TASK STATEMENT >> Report each line of the data below in which "points" appears.

*** INPUT DATA Section Begins ***

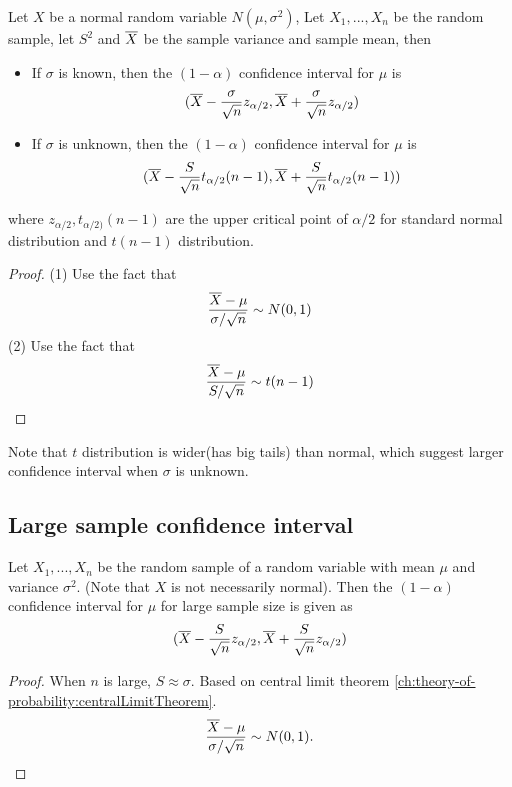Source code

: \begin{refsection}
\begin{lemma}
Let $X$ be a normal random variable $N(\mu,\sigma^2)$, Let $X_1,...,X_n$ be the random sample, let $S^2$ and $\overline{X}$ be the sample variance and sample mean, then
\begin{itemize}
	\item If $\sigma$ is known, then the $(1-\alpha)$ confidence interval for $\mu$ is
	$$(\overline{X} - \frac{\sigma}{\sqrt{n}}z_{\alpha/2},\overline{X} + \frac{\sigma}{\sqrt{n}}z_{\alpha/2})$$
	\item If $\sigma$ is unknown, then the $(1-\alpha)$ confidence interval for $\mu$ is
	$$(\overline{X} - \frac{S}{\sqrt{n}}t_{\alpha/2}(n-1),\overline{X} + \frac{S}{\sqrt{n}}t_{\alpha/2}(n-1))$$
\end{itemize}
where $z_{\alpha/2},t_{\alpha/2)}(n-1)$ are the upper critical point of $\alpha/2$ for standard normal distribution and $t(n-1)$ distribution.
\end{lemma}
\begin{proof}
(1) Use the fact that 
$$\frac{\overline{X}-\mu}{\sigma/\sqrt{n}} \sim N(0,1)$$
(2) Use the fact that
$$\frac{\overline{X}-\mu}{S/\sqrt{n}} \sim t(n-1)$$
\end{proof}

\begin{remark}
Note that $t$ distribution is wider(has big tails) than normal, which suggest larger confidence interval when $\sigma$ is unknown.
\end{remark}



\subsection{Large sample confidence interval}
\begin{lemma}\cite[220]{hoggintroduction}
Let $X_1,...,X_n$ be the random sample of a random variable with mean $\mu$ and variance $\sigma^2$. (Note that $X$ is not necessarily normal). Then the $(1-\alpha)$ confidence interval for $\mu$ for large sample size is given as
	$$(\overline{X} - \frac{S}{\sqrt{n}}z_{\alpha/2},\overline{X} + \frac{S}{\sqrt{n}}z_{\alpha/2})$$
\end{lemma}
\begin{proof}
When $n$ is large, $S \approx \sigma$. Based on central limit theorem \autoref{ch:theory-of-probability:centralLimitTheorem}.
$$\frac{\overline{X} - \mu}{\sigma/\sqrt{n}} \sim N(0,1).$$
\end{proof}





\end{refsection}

*** INPUT DATA Section Ends ***
*** INPUT DATA Section Begins ***

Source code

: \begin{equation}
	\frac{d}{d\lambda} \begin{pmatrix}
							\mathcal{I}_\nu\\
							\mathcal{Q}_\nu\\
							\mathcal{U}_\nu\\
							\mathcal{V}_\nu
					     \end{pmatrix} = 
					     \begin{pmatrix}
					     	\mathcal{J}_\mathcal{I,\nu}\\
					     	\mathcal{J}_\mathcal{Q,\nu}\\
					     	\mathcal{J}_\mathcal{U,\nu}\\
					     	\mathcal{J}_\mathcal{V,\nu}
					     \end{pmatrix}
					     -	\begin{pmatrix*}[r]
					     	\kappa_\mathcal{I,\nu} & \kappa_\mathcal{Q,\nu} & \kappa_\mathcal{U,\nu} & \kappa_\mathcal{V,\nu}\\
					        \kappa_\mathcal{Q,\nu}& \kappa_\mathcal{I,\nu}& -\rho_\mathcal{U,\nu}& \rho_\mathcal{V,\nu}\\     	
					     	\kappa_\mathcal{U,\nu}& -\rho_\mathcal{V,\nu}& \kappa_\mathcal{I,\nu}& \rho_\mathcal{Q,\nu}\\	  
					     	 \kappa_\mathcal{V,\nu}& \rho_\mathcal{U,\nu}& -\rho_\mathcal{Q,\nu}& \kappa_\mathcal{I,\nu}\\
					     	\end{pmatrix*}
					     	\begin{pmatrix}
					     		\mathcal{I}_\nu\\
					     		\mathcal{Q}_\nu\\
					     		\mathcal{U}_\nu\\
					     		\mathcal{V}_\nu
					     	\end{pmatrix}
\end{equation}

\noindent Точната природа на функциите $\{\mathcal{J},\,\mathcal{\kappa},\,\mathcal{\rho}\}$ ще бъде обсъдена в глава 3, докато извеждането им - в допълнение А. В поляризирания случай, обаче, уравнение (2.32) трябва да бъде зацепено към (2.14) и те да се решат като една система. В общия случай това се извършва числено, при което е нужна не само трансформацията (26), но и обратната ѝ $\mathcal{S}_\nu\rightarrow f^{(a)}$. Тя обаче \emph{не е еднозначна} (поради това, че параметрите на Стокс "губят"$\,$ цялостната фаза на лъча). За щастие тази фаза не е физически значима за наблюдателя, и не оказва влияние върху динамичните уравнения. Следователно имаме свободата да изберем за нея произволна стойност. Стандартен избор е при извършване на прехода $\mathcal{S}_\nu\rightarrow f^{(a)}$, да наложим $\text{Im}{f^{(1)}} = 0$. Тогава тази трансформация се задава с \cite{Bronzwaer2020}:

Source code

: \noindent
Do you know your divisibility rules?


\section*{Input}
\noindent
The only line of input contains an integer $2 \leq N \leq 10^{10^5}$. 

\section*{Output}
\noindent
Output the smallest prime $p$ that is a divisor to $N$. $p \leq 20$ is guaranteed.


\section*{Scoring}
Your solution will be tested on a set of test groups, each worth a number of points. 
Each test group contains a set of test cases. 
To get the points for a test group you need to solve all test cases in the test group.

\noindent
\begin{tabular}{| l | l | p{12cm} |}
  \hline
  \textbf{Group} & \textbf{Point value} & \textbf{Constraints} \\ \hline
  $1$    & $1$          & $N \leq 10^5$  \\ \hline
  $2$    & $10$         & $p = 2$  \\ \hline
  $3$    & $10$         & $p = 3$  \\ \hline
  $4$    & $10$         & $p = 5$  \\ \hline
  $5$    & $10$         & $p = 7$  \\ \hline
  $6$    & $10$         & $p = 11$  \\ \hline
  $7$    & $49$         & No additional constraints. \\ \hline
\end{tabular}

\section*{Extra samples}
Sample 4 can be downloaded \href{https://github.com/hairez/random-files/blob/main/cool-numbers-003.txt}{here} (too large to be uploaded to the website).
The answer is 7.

*** INPUT DATA Section Ends ***

SOLUTION >>
Your solution will be tested on a set of test groups, each worth a number of points. 
To get the points for a test group you need to solve all test cases in the test group.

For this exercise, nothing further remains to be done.